Extracted information:
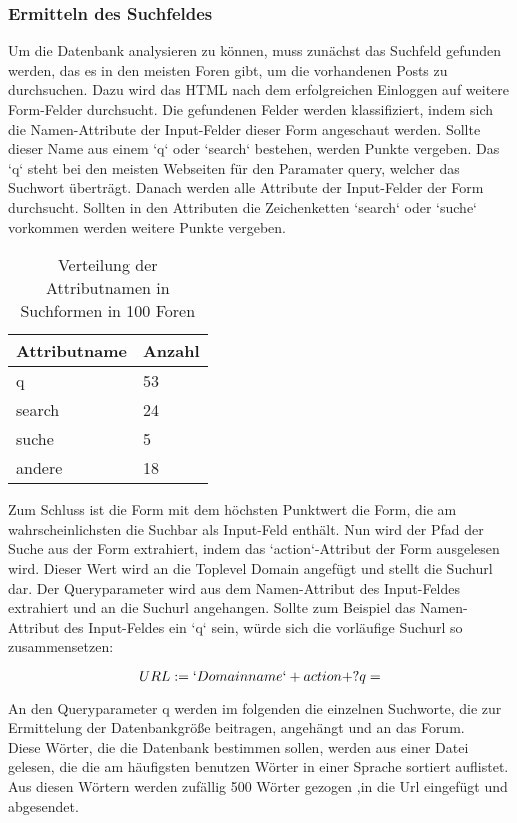 \subsubsection{Ermitteln des Suchfeldes}
Um die Datenbank analysieren zu können, muss zunächst das Suchfeld gefunden werden, das es in den meisten Foren gibt, um die vorhandenen Posts zu durchsuchen.
Dazu wird das HTML nach dem erfolgreichen Einloggen auf weitere Form-Felder durchsucht. Die gefundenen Felder werden klassifiziert, indem sich die Namen-Attribute der Input-Felder dieser Form angeschaut werden. Sollte dieser Name aus einem `q` oder `search` bestehen, werden Punkte vergeben. Das `q` steht bei den meisten Webseiten für den Paramater query, welcher das Suchwort überträgt.
Danach werden alle Attribute der Input-Felder der Form durchsucht. Sollten in den Attributen die Zeichenketten `search` oder `suche` vorkommen werden weitere Punkte vergeben.

\begin{table}[h!]
\centering 
\begin{tabular}{ | p{3cm} | p{3cm}|} \hline
Attributname & Anzahl \\ \hline
q & 53 \\ \hline
search & 24 \\ \hline
suche & 5 \\ \hline
andere & 18 \\ \hline
\end{tabular}
\caption{Verteilung der Attributnamen in Suchformen in 100 Foren}
\end{table}

Zum Schluss ist die Form mit dem höchsten Punktwert die Form, die am wahrscheinlichsten die Suchbar als Input-Feld enthält.
Nun wird der Pfad der Suche aus der Form extrahiert, indem das `action`-Attribut der Form ausgelesen wird. Dieser Wert wird an die Toplevel Domain angefügt und stellt die Suchurl dar. Der Queryparameter wird aus dem Namen-Attribut des Input-Feldes extrahiert und an die Suchurl angehangen. Sollte zum Beispiel das Namen-Attribut des Input-Feldes ein `q` sein, würde sich die vorläufige Suchurl so zusammensetzen:

\[ URL := `Domainname` + action + ?q= \]

An den Queryparameter q werden im folgenden die einzelnen Suchworte, die zur Ermittelung der Datenbankgröße beitragen, angehängt und an das Forum.\\
Diese Wörter, die die Datenbank bestimmen sollen, werden aus einer Datei gelesen, die die am häufigsten benutzen Wörter in einer Sprache sortiert auflistet. Aus diesen Wörtern werden zufällig 500 Wörter gezogen ,in die Url eingefügt und abgesendet.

What the task asks: Print the full listing above exactly. Pictures stay out of the copy.

Task answer:
 \subsubsection{Ermitteln des Suchfeldes}
Um die Datenbank analysieren zu können, muss zunächst das Suchfeld gefunden werden, das es in den meisten Foren gibt, um die vorhandenen Posts zu durchsuchen.
Dazu wird das HTML nach dem erfolgreichen Einloggen auf weitere Form-Felder durchsucht. Die gefundenen Felder werden klassifiziert, indem sich die Namen-Attribute der Input-Felder dieser Form angeschaut werden. Sollte dieser Name aus einem `q` oder `search` bestehen, werden Punkte vergeben. Das `q` steht bei den meisten Webseiten für den Paramater query, welcher das Suchwort überträgt.
Danach werden alle Attribute der Input-Felder der Form durchsucht. Sollten in den Attributen die Zeichenketten `search` oder `suche` vorkommen werden weitere Punkte vergeben.

\begin{table}[h!]
\centering 
\begin{tabular}{ | p{3cm} | p{3cm}|} \hline
Attributname & Anzahl \\ \hline
q & 53 \\ \hline
search & 24 \\ \hline
suche & 5 \\ \hline
andere & 18 \\ \hline
\end{tabular}
\caption{Verteilung der Attributnamen in Suchformen in 100 Foren}
\end{table}

Zum Schluss ist die Form mit dem höchsten Punktwert die Form, die am wahrscheinlichsten die Suchbar als Input-Feld enthält.
Nun wird der Pfad der Suche aus der Form extrahiert, indem das `action`-Attribut der Form ausgelesen wird. Dieser Wert wird an die Toplevel Domain angefügt und stellt die Suchurl dar. Der Queryparameter wird aus dem Namen-Attribut des Input-Feldes extrahiert und an die Suchurl angehangen. Sollte zum Beispiel das Namen-Attribut des Input-Feldes ein `q` sein, würde sich die vorläufige Suchurl so zusammensetzen:

\[ URL := `Domainname` + action + ?q= \]

An den Queryparameter q werden im folgenden die einzelnen Suchworte, die zur Ermittelung der Datenbankgröße beitragen, angehängt und an das Forum.\\
Diese Wörter, die die Datenbank bestimmen sollen, werden aus einer Datei gelesen, die die am häufigsten benutzen Wörter in einer Sprache sortiert auflistet. Aus diesen Wörtern werden zufällig 500 Wörter gezogen ,in die Url eingefügt und abgesendet.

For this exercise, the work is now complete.